An aerobraking maneuver performed with a tethered system has the benefit of increasing the drag for a given center of mass orbit by dropping the lower subsatellite into the denser atmosphere. While this concept has received significant attention in the literature, the exact means of controlling the attitude prior to the aerobraking fly-through has not been adequately treated. In particular, a scheme for repeated passes in elliptical orbits has not been developed, which would be required, for example, in a debris elimination system. This work uses tether reeling during the exoatmospheric flight in order to control the tether libration to target a desired state prior to the aerobraking trajectory. The design of the control law requires numerical solution of nonlinear equations, but newly developed analytics provide an estimate that reduces computational time and increases the robustness of the algorithm.
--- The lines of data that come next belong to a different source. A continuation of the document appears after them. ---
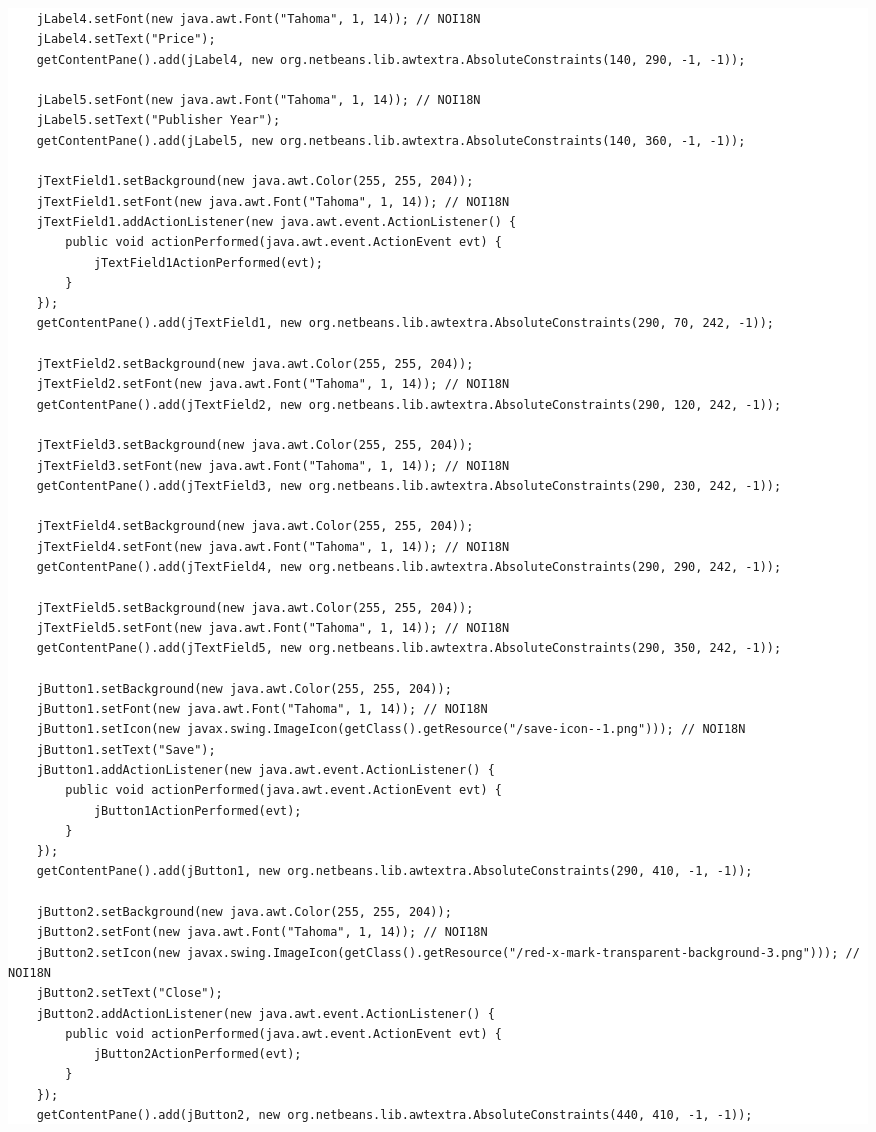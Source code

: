         jLabel4.setFont(new java.awt.Font("Tahoma", 1, 14)); // NOI18N
        jLabel4.setText("Price");
        getContentPane().add(jLabel4, new org.netbeans.lib.awtextra.AbsoluteConstraints(140, 290, -1, -1));

        jLabel5.setFont(new java.awt.Font("Tahoma", 1, 14)); // NOI18N
        jLabel5.setText("Publisher Year");
        getContentPane().add(jLabel5, new org.netbeans.lib.awtextra.AbsoluteConstraints(140, 360, -1, -1));

        jTextField1.setBackground(new java.awt.Color(255, 255, 204));
        jTextField1.setFont(new java.awt.Font("Tahoma", 1, 14)); // NOI18N
        jTextField1.addActionListener(new java.awt.event.ActionListener() {
            public void actionPerformed(java.awt.event.ActionEvent evt) {
                jTextField1ActionPerformed(evt);
            }
        });
        getContentPane().add(jTextField1, new org.netbeans.lib.awtextra.AbsoluteConstraints(290, 70, 242, -1));

        jTextField2.setBackground(new java.awt.Color(255, 255, 204));
        jTextField2.setFont(new java.awt.Font("Tahoma", 1, 14)); // NOI18N
        getContentPane().add(jTextField2, new org.netbeans.lib.awtextra.AbsoluteConstraints(290, 120, 242, -1));

        jTextField3.setBackground(new java.awt.Color(255, 255, 204));
        jTextField3.setFont(new java.awt.Font("Tahoma", 1, 14)); // NOI18N
        getContentPane().add(jTextField3, new org.netbeans.lib.awtextra.AbsoluteConstraints(290, 230, 242, -1));

        jTextField4.setBackground(new java.awt.Color(255, 255, 204));
        jTextField4.setFont(new java.awt.Font("Tahoma", 1, 14)); // NOI18N
        getContentPane().add(jTextField4, new org.netbeans.lib.awtextra.AbsoluteConstraints(290, 290, 242, -1));

        jTextField5.setBackground(new java.awt.Color(255, 255, 204));
        jTextField5.setFont(new java.awt.Font("Tahoma", 1, 14)); // NOI18N
        getContentPane().add(jTextField5, new org.netbeans.lib.awtextra.AbsoluteConstraints(290, 350, 242, -1));

        jButton1.setBackground(new java.awt.Color(255, 255, 204));
        jButton1.setFont(new java.awt.Font("Tahoma", 1, 14)); // NOI18N
        jButton1.setIcon(new javax.swing.ImageIcon(getClass().getResource("/save-icon--1.png"))); // NOI18N
        jButton1.setText("Save");
        jButton1.addActionListener(new java.awt.event.ActionListener() {
            public void actionPerformed(java.awt.event.ActionEvent evt) {
                jButton1ActionPerformed(evt);
            }
        });
        getContentPane().add(jButton1, new org.netbeans.lib.awtextra.AbsoluteConstraints(290, 410, -1, -1));

        jButton2.setBackground(new java.awt.Color(255, 255, 204));
        jButton2.setFont(new java.awt.Font("Tahoma", 1, 14)); // NOI18N
        jButton2.setIcon(new javax.swing.ImageIcon(getClass().getResource("/red-x-mark-transparent-background-3.png"))); // NOI18N
        jButton2.setText("Close");
        jButton2.addActionListener(new java.awt.event.ActionListener() {
            public void actionPerformed(java.awt.event.ActionEvent evt) {
                jButton2ActionPerformed(evt);
            }
        });
        getContentPane().add(jButton2, new org.netbeans.lib.awtextra.AbsoluteConstraints(440, 410, -1, -1));
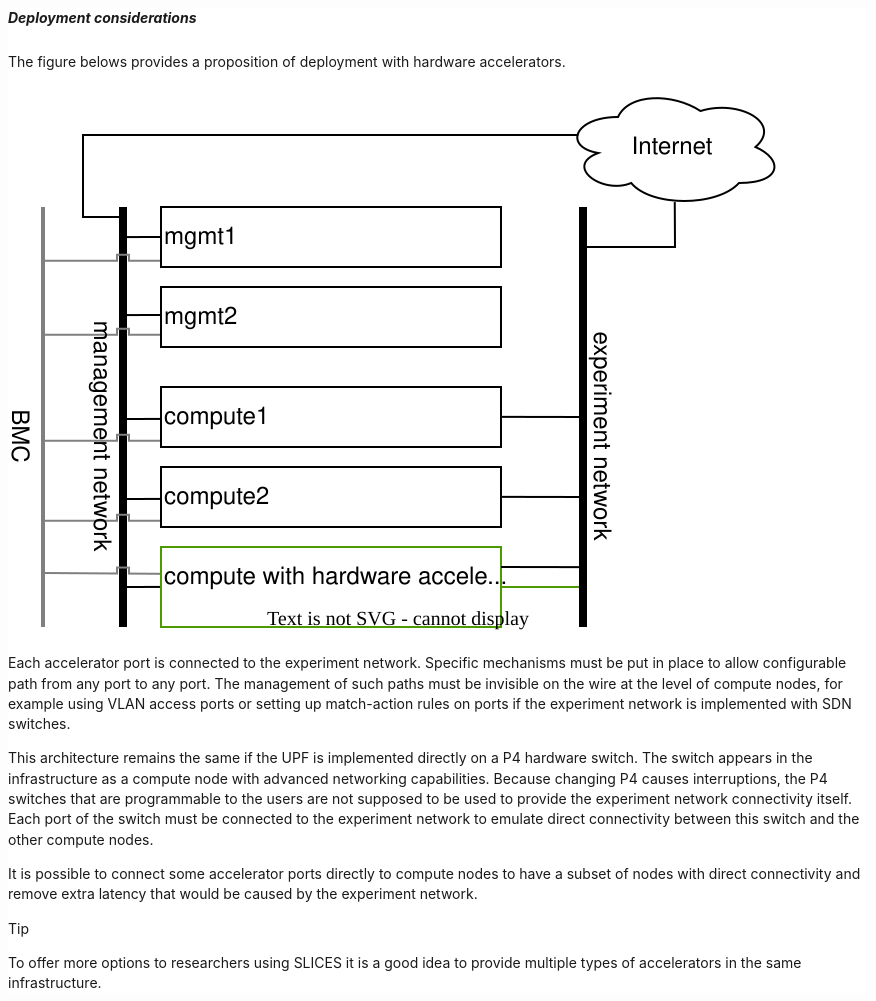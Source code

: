 ##### Deployment considerations
The figure belows provides a proposition of deployment with hardware
accelerators.

![Cluster with hardware accelerators](images/cluster_hw.svg)

Each accelerator port is connected to the experiment network. Specific
mechanisms must be put in place to allow configurable path from any port to any
port. The management of such paths must be invisible on the wire at the level of
compute nodes, for example using VLAN access ports or setting up match-action
rules on ports if the experiment network is implemented with SDN switches.

This architecture remains the same if the UPF is implemented directly on a P4
hardware switch. The switch appears in the infrastructure as a compute node with
advanced networking capabilities. Because changing P4 causes interruptions, the
P4 switches that are programmable to the users are not supposed to be used to
provide the experiment network connectivity itself. Each port of the switch must
be connected to the experiment network to emulate direct connectivity between
this switch and the other compute nodes.

It is possible to connect some accelerator ports directly to compute nodes to
have a subset of nodes with direct connectivity and remove extra latency that
would be caused by the experiment network.

> [!TIP]
> To offer more options to researchers using SLICES it is a good idea to provide
> multiple types of accelerators in the same infrastructure.


[^5G]: Peterson, L., Sunay, O., Davie, B., 2023. Private 5G: A Systems Approach, https://5g.systemsapproach.org/, accessed December 12, 2023.
[^etsi]: ETSI, T., 123 501 V16. 6.0 (Oct. 2020). System architecture for the 5G System (5GS)
[^containerd]: https://containerd.io/, accessed December 12, 2023.
[^k8s]: https://kubernetes.io/, accessed December 12, 2023.
[^kvm]: https://linux-kvm.org/page/Main_Page, accessed December 12, 2023.
[^cpusets]: https://docs.kernel.org/admin-guide/cgroup-v1/cpusets.html, accessed December 12, 2023.
[^cmdline]: https://www.kernel.org/doc/html/latest/admin-guide/kernel-parameters.html, accessed December 12, 2023.
[^taskset]: https://man7.org/linux/man-pages/man1/taskset.1.html, accessed December 12, 2023.
[^dpdk]: https://core.dpdk.org/supported/, accessed December 12, 2023.
[^UE]: List of COTS UEs Tested with OAI, https://gitlab.eurecom.fr/oai/cn5g/oai-cn5g-fed/-/blob/master/docs/LIST_OF_TESTED_COTSUE.md, accessed December 12, 2023.
[^submariner]: https://submariner.io/, accessed December 12, 2023.
[^multus]: https://github.com/k8snetworkplumbingwg/multus-cni, accessed December 12, 2023.
[^pos]: Gallenmüller, S., Scholz, D., Stubbe, H. and Carle, G., 2021, December. The pos framework: A methodology and toolchain for reproducible network experiments. In Proceedings of the 17th International Conference on emerging Networking EXperiments and Technologies (pp. 259-266).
The results show that the nearly periodic state that is required for successive passes can be achieved for practical tether lengths and power requirements.

通过系留系统进行的空中制动演习具有以下优势：将下层卫星降落到更稠密的大气层中，从而增加了给定质心轨道的阻力。尽管这个概念在文献中受到了极大的关注，但是在进行空中制动飞越之前控制姿态的确切方法尚未得到充分的处理。特别地，还没有开发出用于在椭圆轨道上重复通过的方案，例如在碎片清除系统中将需要这种方案。这项工作在大气层飞行过程中使用了系绳绕线系统，以控制系绳释放，使其在气制动道之前达到所需状态。控制律的设计需要非线性方程的数值解，但是新开发的分析提供了一种估计，可以减少计算时间并提高算法的鲁棒性。结果表明，对于实际的系绳长度和功率要求，可以实现连续通过所需的近乎周期性的状态。